Sam Scanlan, who in March became Director of Global Consumer Investment Banking at Baird and previously covered cannabis as SVP of Houlihan Lokey’s Consumer, Food & Retail Group, said that while the reclassification recommendation was a very good thing for cannabis companies, the industry still has reason to be concerned.

“There’s still a lot of fundamental issues going on in the industry — there’s issues of oversupply. The reclassification will help these companies compete with the illicit market, but they’re still getting taxed on the state level.”

Despite such ongoing challenges, public markets responded favorably to this week’s decision. Shares in industry leader Tilray jumped 39 percent following the news, while Canopy Growth rose nearly 80 percent.

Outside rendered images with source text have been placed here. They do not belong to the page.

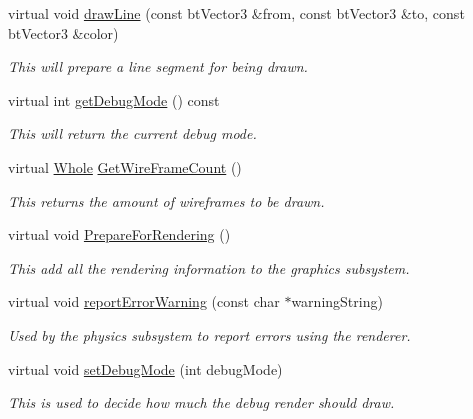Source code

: \begin{DoxyCompactItemize}
virtual void \hyperlink{classMezzanine_1_1debug_1_1InternalDebugDrawer_af557ecfa759edf32dfc3c8dd3dc15a0b}{drawLine} (const btVector3 \&from, const btVector3 \&to, const btVector3 \&color)
\begin{DoxyCompactList}\small\item\em This will prepare a line segment for being drawn. \item\end{DoxyCompactList}\item 
virtual int \hyperlink{classMezzanine_1_1debug_1_1InternalDebugDrawer_a988d8362fbfd5e45032010334777d02d}{getDebugMode} () const 
\begin{DoxyCompactList}\small\item\em This will return the current debug mode. \item\end{DoxyCompactList}\item 
virtual \hyperlink{namespaceMezzanine_adcbb6ce6d1eb4379d109e51171e2e493}{Whole} \hyperlink{classMezzanine_1_1debug_1_1InternalDebugDrawer_a2d747dbcc3fb7d0c18fc21c8df2c57ef}{GetWireFrameCount} ()
\begin{DoxyCompactList}\small\item\em This returns the amount of wireframes to be drawn. \item\end{DoxyCompactList}\item 
virtual void \hyperlink{classMezzanine_1_1debug_1_1InternalDebugDrawer_a4600feca2ea7570300e80b4daa49a41b}{PrepareForRendering} ()
\begin{DoxyCompactList}\small\item\em This add all the rendering information to the graphics subsystem. \item\end{DoxyCompactList}\item 
virtual void \hyperlink{classMezzanine_1_1debug_1_1InternalDebugDrawer_a263870f8b8e6099d3bd200ccc283ff25}{reportErrorWarning} (const char $\ast$warningString)
\begin{DoxyCompactList}\small\item\em Used by the physics subsystem to report errors using the renderer. \item\end{DoxyCompactList}\item 
virtual void \hyperlink{classMezzanine_1_1debug_1_1InternalDebugDrawer_a3a678f0ac120893bd32351a138211cc4}{setDebugMode} (int debugMode)
\begin{DoxyCompactList}\small\item\em This is used to decide how much the debug render should draw. \item\end{DoxyCompactList}\item 

\end{DoxyCompactItemize}
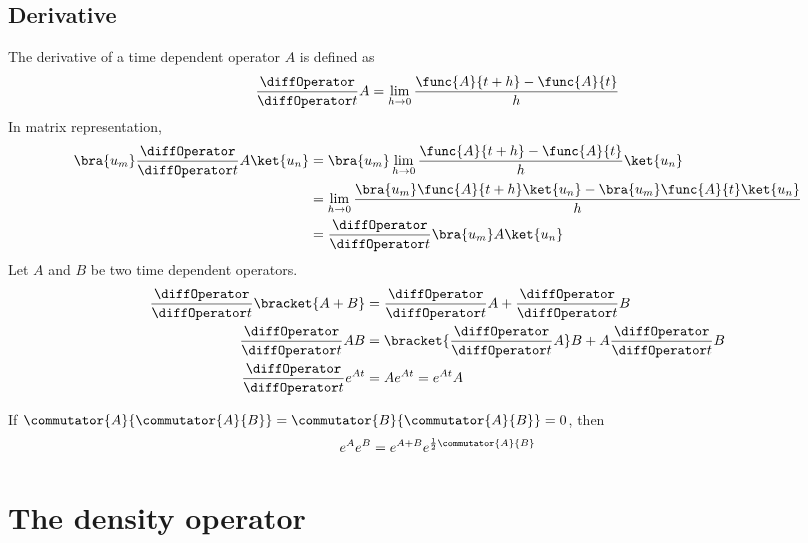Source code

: \subsection{Derivative}
The derivative of a time dependent operator \(A\) is defined as 
\begin{equation*}
    \dfrac{\diffOperator}{\diffOperator t} A = \lim_{h \to 0} \dfrac{\func{A}{t+h} - \func{A}{t}}{h}
\end{equation*}
In matrix representation, 
\begin{align*}
    \bra{u_m}\dfrac{\diffOperator}{\diffOperator t} A \ket{u_n} &= \bra{u_m}\lim_{h \to 0} \dfrac{\func{A}{t+h} - \func{A}{t}}{h}\ket{u_n} \\
    &= \lim_{h \to 0} \dfrac{\bra{u_m}\func{A}{t+h}\ket{u_n} - \bra{u_m}\func{A}{t}\ket{u_n}}{h}\\
    &= \dfrac{\diffOperator}{\diffOperator t} \bra{u_m}A \ket{u_n}
\end{align*}
Let \(A\) and \(B\) be two time dependent operators.
\begin{align*}
    \dfrac{\diffOperator}{\diffOperator t} \bracket{A + B} & = \dfrac{\diffOperator}{\diffOperator t} A +  \dfrac{\diffOperator}{\diffOperator t} B            \\
    \dfrac{\diffOperator}{\diffOperator t}AB & = \bracket{\dfrac{\diffOperator}{\diffOperator t} A}B +  A\dfrac{\diffOperator}{\diffOperator t} B \\
    \dfrac{\diffOperator}{\diffOperator t} e^{At} & = A e^{At} = e^{At} A                                                                             
\end{align*}
\begin{proposition}
    If \(\commutator{A}{\commutator{A}{B}} = \commutator{B}{\commutator{A}{B}} = 0\), then
    \begin{equation*}
        e^A e^B = e^{A + B} e^{\frac{1}{2} \commutator{A}{B}}
    \end{equation*}
\end{proposition}
\section{The density operator}
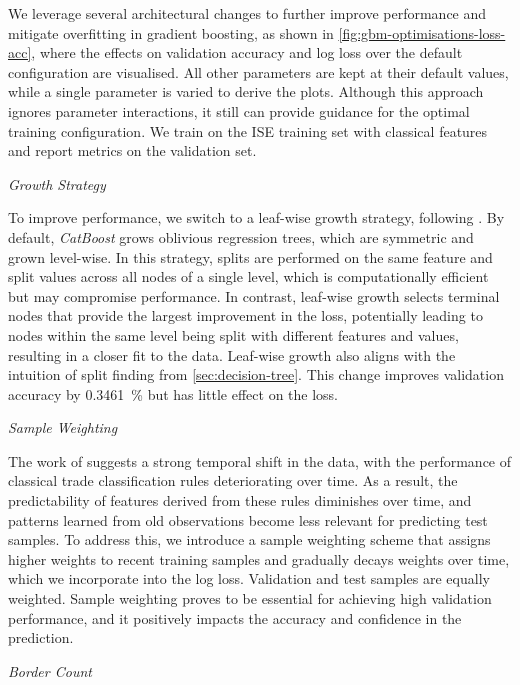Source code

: We leverage several architectural changes to further improve performance and mitigate overfitting in gradient boosting, as shown in \cref{fig:gbm-optimisations-loss-acc}, where the effects on validation accuracy and log loss over the default configuration are visualised. All other parameters are kept at their default values, while a single parameter is varied to derive the plots. Although this approach ignores parameter interactions, it still can provide guidance for the optimal training configuration. We train on the ISE training set with classical features and report metrics on the validation set.

\emph{Growth Strategy}

To improve performance, we switch to a leaf-wise growth strategy, following \textcite[][4]{chenXGBoostScalableTree2016}. By default, \emph{CatBoost} grows oblivious regression trees, which are symmetric and grown level-wise. In this strategy, splits are performed on the same feature and split values across all nodes of a single level, which is computationally efficient but may compromise performance. In contrast, leaf-wise growth selects terminal nodes that provide the largest improvement in the loss, potentially leading to nodes within the same level being split with different features and values, resulting in a closer fit to the data. Leaf-wise growth also aligns with the intuition of split finding from \cref{sec:decision-tree}. This change improves validation accuracy by \SI{0.3461}{\percent} but has little effect on the loss.

\emph{Sample Weighting}

The work of \textcite[][36--38]{grauerOptionTradeClassification2022} suggests a strong temporal shift in the data, with the performance of classical trade classification rules deteriorating over time.  As a result, the predictability of features derived from these rules diminishes over time, and patterns learned from old observations become less relevant for predicting test samples. To address this, we introduce a sample weighting scheme that assigns higher weights to recent training samples and gradually decays weights over time, which we incorporate into the log loss. Validation and test samples are equally weighted. Sample weighting proves to be essential for achieving high validation performance, and it positively impacts the accuracy and confidence in the prediction.

\emph{Border Count}

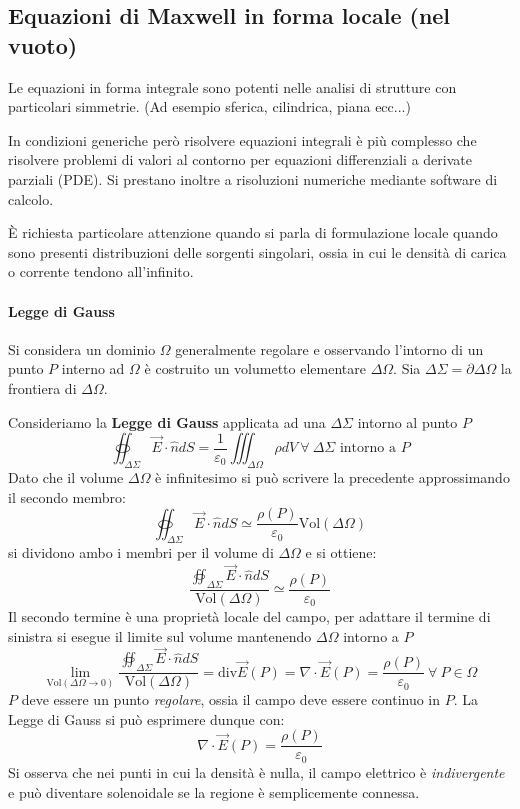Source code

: \subsection{Equazioni di Maxwell in forma locale (nel vuoto)}
Le equazioni in forma integrale sono potenti nelle analisi di strutture con particolari simmetrie.
(Ad esempio sferica, cilindrica, piana ecc...)

In condizioni generiche però risolvere equazioni integrali è più complesso che risolvere problemi di 
valori al contorno per equazioni differenziali a derivate parziali (PDE).
Si prestano inoltre a risoluzioni numeriche mediante software di calcolo.

È richiesta particolare attenzione quando si parla di formulazione locale quando sono presenti
distribuzioni delle sorgenti singolari, ossia in cui le densità di carica o corrente tendono 
all'infinito.

\paragraph{Legge di Gauss}
Si considera un dominio $\Omega$ generalmente regolare e osservando l'intorno di
un punto $P$ interno ad $\Omega$ è costruito un volumetto elementare $\Delta\Omega$.
Sia $\Delta\Sigma = \partial\Delta\Omega$ la frontiera di $\Delta\Omega$.

Consideriamo la \textbf{Legge di Gauss} applicata ad una $\Delta\Sigma$ intorno al punto $P$
$$
\oiint_{\Delta\Sigma}\vec{E}\cdot\hat{n}dS = \frac{1}{\varepsilon_0} \iiint_{\Delta\Omega}\rho dV\ 
\forall\ \Delta\Sigma \text{ intorno a } P
$$
Dato che il volume $\Delta\Omega$ è infinitesimo si può scrivere la precedente approssimando il secondo
membro:
$$
\oiint_{\Delta\Sigma}\vec{E}\cdot\hat{n}dS \simeq \frac{\rho(P)}{\varepsilon_0}\text{Vol}(\Delta\Omega)
$$
si dividono ambo i membri per il volume di $\Delta\Omega$ e si ottiene:
$$
\frac{\oiint_{\Delta\Sigma}\vec{E}\cdot\hat{n}dS}{\text{Vol}(\Delta\Omega)} \simeq 
\frac{\rho(P)}{\varepsilon_0}
$$
Il secondo termine è una proprietà locale del campo, per adattare il termine di sinistra si esegue
il limite sul volume mantenendo $\Delta\Omega$ intorno a $P$
$$
\lim_{\text{Vol}(\Delta\Omega\to 0)} \frac{\oiint_{\Delta\Sigma}\vec{E}\cdot\hat{n}dS}{\text{Vol}(\Delta\Omega)} = \text{div}\vec{E}(P) = \nabla\cdot\vec{E}(P) = \frac{\rho(P)}{\varepsilon_0}\ \forall
\ P \in \Omega
$$
$P$ deve essere un punto \textit{regolare}, ossia il campo deve essere continuo in $P$.
La Legge di Gauss si può esprimere dunque con:
\begin{equation}
 \nabla\cdot\vec{E}(P) = \frac{\rho(P)}{\varepsilon_0}
 \label{eq:legge_gauss_locale}
\end{equation}
Si osserva che nei punti in cui la densità è nulla, il campo elettrico è \textit{indivergente} e
può diventare solenoidale se la regione è semplicemente connessa.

“This is as big a step as the Federal government has taken with cannabis in the last 75 years,” Unruh said, and it may be a sign of a shifting political environment for cannabis.

Industry observers hope this week’s decision will have positive knock-on effects for efforts to pass the SAFER Banking Act, which would allow cannabis companies increased access to traditional financial services.

In April, Senate Majority leader Chuck Schumer told a press conference that his chamber would ‘work very hard’ to get the Act passed before November this year.